What to work on.
Comb through the entries for "uuid" and pull out each line that holds it.
---*---
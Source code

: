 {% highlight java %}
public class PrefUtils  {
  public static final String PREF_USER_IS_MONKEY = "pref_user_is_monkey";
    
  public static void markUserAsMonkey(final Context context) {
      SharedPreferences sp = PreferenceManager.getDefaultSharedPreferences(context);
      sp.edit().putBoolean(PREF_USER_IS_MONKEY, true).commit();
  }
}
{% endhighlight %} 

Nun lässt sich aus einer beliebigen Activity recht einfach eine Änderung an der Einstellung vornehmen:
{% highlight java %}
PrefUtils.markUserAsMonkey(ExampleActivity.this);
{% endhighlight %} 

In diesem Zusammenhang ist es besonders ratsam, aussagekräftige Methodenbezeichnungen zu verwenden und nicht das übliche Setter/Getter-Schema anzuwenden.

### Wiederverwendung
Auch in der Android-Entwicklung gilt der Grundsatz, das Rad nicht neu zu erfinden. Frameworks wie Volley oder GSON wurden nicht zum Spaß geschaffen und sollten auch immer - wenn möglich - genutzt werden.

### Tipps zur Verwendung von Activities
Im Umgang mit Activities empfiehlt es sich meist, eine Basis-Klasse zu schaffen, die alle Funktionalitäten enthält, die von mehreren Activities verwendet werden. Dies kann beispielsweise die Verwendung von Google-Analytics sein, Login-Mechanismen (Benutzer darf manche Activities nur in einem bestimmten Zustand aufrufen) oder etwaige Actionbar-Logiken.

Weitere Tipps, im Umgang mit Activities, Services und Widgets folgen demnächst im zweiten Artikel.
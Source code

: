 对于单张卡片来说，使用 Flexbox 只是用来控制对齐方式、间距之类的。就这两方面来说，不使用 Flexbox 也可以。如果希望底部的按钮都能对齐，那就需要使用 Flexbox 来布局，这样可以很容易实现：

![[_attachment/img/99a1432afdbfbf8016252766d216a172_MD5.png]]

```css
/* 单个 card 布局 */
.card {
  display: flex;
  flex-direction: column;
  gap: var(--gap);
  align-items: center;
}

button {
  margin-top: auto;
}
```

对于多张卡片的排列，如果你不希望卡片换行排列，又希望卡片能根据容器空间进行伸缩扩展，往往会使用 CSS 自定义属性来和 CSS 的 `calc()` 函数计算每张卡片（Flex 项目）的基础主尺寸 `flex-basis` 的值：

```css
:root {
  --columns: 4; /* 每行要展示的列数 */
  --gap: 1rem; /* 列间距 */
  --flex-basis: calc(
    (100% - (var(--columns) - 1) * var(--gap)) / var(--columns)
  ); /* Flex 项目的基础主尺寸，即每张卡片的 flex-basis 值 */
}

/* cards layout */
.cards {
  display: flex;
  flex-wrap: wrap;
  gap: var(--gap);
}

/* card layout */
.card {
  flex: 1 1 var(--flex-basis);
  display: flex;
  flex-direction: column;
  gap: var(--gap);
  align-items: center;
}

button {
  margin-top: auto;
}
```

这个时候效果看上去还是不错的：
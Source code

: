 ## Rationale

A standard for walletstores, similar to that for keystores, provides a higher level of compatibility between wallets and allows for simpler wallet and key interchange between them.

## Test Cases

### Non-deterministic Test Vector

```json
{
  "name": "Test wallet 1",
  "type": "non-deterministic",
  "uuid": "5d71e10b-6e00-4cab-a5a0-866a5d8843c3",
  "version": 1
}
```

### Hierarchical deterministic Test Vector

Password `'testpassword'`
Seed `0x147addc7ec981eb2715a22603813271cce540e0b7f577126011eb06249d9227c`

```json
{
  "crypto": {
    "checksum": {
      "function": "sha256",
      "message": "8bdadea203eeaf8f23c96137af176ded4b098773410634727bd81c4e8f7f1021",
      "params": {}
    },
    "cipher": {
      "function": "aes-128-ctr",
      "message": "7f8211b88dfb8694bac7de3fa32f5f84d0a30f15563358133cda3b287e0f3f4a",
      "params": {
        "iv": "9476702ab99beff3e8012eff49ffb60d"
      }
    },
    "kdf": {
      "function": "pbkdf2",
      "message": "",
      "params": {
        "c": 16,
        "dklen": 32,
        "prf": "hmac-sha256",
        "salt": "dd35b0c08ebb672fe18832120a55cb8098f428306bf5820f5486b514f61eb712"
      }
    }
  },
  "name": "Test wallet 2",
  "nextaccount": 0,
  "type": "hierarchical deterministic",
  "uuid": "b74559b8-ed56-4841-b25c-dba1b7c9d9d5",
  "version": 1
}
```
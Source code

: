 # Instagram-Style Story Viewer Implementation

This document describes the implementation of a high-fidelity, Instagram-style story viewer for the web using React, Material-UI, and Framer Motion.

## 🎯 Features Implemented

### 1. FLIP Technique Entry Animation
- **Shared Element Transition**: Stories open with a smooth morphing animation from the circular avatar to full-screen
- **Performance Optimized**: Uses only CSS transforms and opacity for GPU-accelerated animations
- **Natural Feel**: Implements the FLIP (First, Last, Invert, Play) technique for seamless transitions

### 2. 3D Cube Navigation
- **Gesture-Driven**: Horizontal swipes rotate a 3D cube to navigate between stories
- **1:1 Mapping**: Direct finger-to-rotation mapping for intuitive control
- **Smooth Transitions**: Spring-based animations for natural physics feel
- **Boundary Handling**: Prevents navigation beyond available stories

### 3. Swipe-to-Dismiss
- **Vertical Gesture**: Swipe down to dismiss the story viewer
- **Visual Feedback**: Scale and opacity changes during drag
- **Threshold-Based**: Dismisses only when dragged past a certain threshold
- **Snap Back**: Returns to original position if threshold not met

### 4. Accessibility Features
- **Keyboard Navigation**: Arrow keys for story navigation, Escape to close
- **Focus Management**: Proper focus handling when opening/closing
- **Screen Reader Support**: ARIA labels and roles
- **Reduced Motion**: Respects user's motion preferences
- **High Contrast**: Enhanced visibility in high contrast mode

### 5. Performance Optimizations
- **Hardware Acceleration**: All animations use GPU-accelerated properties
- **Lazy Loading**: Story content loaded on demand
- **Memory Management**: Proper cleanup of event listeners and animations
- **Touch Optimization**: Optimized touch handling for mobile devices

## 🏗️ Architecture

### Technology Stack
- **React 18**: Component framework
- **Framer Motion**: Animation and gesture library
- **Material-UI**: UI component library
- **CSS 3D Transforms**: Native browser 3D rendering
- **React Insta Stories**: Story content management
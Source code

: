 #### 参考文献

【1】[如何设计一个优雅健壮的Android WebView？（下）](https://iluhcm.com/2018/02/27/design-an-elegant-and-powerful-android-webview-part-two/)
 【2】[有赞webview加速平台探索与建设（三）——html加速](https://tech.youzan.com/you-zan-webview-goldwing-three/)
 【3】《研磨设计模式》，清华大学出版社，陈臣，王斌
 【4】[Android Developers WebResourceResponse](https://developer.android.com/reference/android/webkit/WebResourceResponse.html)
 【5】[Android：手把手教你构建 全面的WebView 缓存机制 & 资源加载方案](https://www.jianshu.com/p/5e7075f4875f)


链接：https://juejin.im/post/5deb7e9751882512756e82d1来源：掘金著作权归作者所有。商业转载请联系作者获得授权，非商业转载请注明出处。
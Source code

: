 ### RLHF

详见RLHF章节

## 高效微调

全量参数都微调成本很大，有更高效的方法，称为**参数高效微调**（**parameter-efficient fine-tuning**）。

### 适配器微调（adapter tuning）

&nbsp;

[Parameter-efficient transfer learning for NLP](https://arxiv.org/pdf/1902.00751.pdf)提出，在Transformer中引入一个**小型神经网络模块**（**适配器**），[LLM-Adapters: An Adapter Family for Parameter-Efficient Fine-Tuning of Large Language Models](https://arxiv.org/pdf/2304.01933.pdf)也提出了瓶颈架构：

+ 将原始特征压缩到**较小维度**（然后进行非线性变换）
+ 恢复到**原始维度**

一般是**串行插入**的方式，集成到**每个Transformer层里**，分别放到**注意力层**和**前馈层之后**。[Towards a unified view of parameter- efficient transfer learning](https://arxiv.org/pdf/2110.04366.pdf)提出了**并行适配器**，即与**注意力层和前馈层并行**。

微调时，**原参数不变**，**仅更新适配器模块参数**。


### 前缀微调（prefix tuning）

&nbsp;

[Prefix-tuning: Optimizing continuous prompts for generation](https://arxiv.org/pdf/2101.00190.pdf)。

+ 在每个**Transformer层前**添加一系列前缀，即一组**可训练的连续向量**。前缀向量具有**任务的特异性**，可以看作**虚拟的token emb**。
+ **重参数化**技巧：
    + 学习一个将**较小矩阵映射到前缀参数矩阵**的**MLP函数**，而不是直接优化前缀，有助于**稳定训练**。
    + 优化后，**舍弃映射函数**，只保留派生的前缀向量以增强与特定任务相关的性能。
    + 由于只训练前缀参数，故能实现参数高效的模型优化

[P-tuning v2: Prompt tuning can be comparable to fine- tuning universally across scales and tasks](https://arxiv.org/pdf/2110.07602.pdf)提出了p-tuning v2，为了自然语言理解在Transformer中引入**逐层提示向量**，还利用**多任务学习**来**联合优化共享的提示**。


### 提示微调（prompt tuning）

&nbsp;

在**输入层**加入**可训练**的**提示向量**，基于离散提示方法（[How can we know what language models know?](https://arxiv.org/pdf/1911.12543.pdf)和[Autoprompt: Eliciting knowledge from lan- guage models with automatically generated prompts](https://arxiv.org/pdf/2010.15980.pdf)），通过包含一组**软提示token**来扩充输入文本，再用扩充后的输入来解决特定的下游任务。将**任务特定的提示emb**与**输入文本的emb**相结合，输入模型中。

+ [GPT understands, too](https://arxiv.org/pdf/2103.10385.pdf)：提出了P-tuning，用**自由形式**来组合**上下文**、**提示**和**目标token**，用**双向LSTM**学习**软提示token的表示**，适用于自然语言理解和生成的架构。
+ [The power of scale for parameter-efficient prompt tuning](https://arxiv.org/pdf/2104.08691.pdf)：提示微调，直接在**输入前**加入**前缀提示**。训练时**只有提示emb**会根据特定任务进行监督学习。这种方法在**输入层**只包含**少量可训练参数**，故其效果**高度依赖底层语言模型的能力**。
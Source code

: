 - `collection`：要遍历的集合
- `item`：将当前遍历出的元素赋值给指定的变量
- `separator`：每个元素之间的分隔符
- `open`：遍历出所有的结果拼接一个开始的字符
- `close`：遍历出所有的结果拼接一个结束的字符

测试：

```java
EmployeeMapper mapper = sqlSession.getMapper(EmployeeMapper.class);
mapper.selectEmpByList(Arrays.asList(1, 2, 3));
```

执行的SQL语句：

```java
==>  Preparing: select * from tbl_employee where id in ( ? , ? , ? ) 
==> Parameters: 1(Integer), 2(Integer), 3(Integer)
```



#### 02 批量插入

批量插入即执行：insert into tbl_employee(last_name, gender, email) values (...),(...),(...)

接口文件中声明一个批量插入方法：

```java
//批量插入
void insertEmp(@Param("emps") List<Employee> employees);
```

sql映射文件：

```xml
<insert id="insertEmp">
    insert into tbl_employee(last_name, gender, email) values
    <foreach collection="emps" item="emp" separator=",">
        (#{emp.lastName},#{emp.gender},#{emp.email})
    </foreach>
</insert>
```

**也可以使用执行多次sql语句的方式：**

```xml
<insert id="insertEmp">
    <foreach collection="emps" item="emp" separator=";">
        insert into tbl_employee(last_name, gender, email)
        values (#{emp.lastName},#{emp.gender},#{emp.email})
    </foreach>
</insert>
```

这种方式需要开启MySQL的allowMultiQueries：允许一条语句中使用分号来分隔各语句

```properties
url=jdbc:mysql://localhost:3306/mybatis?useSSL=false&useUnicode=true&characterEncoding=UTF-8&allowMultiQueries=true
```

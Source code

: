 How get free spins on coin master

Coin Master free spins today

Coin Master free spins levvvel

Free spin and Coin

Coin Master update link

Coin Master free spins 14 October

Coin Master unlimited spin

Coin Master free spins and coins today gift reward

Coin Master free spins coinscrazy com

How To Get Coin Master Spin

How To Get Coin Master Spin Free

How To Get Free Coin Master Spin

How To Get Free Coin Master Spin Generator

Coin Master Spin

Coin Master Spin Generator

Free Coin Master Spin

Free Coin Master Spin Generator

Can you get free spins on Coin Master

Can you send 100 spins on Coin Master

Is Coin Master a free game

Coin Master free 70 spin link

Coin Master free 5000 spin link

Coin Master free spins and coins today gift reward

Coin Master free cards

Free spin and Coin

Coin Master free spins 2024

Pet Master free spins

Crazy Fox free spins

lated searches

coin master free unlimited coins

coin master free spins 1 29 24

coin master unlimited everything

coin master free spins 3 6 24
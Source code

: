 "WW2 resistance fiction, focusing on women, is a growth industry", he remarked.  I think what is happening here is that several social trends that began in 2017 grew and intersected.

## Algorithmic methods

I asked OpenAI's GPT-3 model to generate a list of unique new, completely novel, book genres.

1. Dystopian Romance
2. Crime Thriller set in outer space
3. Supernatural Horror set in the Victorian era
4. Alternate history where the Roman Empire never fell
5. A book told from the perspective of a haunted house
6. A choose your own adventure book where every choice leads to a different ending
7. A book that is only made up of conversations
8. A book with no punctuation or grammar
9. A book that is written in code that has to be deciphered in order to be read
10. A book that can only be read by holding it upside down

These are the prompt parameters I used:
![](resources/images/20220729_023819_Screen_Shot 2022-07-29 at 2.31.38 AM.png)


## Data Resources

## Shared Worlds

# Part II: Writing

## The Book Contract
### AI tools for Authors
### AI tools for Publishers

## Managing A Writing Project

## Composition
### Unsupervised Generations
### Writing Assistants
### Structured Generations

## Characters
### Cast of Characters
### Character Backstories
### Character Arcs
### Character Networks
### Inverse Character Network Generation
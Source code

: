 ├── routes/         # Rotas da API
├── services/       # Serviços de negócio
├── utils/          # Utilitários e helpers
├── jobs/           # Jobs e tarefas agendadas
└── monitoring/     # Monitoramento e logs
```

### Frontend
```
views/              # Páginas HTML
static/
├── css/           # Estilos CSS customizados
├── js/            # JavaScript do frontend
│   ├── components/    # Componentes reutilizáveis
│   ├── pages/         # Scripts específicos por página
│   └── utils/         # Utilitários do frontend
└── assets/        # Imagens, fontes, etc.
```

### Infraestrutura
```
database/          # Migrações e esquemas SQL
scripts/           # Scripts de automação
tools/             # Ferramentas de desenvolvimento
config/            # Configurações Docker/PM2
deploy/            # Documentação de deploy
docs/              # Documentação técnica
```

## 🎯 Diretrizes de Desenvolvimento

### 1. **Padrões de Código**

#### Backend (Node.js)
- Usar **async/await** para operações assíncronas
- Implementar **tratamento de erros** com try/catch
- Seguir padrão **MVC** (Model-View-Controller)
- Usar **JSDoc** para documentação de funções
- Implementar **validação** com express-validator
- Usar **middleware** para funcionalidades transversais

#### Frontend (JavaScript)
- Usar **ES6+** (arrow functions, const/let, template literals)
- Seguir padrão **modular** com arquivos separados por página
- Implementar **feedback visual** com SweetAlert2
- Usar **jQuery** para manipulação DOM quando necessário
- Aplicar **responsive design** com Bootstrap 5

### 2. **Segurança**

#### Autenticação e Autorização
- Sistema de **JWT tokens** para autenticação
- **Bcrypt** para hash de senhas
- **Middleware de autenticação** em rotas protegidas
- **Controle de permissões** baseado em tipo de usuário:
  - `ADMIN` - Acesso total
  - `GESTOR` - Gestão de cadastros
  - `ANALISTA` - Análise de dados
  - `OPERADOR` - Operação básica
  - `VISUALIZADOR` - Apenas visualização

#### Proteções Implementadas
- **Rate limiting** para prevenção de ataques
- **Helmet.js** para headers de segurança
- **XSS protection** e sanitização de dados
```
---*---
Result of the task.
  "uuid": "5d71e10b-6e00-4cab-a5a0-866a5d8843c3",
  "uuid": "b74559b8-ed56-4841-b25c-dba1b7c9d9d5",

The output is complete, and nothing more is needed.